In this quirky collection of essays, outrageous advice columnist Tammy Manners tells her readers like it is. Sort of.
Hailing from Dallas, Texas, Tammy Manners is a dethroned homecoming queen, a disgraced sorority sister, and an ex-Mary Kay saleslady stripped of her pink Cadillac. Now, this rabble-rousing Jewish Republican Junior Leaguer, who once maxed out a gold card on a bender in New Orleans, is a queen on the clock, offering “advice” to lost souls looking for tips on love, religion, popularity, fashion and every social grace in between. Tammy launches into elaborate tales of carousal and mischief—while upholding the highest traditions of etiquette—all set against the gun-toting, big-haired backdrop of north Texas. Her answers are wry and irreverent, veer wildly off course and often have very little to do with the question at hand. “What an absolutely bleak picture you paint,” she responds to one reader in a rut. “After reading this question, I want to pluck out my eye and send it to you in a box.” Thus Miss Manners dives headlong into a frenzied story of her addiction to hashish, which led to an addiction to Taco Bell drive-thrus and culminated in her discovery of God.

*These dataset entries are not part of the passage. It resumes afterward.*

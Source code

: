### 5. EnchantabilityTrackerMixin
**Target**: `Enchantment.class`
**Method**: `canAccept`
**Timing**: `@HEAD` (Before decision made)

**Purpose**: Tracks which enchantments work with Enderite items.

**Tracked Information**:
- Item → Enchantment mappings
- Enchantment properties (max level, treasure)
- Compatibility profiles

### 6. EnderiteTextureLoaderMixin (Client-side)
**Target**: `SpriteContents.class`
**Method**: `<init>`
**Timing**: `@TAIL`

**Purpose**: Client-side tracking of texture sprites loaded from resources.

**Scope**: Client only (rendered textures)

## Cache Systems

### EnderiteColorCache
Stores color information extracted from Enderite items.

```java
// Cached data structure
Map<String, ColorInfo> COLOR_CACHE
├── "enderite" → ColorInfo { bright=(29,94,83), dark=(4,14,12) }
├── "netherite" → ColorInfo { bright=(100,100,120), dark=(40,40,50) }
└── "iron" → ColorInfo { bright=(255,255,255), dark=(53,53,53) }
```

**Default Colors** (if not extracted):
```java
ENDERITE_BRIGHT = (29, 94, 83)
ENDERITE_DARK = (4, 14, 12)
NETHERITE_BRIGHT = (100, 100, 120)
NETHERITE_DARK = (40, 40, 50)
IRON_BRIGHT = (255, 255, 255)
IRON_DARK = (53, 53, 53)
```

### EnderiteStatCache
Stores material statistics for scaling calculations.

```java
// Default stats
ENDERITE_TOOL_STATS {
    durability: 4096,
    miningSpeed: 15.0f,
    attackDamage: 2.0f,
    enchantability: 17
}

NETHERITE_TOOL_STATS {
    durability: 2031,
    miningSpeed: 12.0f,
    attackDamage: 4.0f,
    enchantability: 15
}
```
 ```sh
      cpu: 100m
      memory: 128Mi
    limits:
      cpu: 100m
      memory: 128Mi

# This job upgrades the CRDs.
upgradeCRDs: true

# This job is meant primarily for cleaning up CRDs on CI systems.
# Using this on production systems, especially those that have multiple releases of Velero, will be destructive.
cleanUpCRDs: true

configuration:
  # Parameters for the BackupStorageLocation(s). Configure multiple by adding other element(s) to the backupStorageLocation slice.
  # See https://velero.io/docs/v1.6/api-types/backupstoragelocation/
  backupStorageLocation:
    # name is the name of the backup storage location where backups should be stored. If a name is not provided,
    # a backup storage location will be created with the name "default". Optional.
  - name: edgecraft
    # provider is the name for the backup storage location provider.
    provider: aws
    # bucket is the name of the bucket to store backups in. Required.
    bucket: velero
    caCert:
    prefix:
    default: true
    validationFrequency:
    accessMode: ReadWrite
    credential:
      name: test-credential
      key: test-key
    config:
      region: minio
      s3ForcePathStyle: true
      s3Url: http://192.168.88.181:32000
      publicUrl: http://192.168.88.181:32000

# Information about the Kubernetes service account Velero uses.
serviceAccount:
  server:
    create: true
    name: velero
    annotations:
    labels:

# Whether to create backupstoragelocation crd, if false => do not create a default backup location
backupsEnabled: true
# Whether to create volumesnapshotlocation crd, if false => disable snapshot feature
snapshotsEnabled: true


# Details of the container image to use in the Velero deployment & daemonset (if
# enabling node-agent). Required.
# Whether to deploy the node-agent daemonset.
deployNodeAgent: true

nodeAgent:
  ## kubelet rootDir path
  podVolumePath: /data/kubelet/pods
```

Though which God she found (Prada, perhaps?), we have no idea. What began as a blog has made its way into book form, and while the 50-plus essays at times tend to drag (no pun intended)—there’s some repeated material, and her thoughts wander so far astray that at times, they’re difficult to follow—the book, like the character herself, is very funny, and sometimes even poignant. Fans of Kids in the Hall veteran Scott Thompson’s famed monologist Buddy Cole will appreciate the wild, weird and often laugh-out-loud yarns that Tammy spins. But because her tales are so meandering and tangential, and the line between reality and parody sometimes blurry, her larger-than-life personality gets a little lost.
A raucous, absurd, often downright hilarious collection from an entertaining persona who might be better suited for the stage than the page.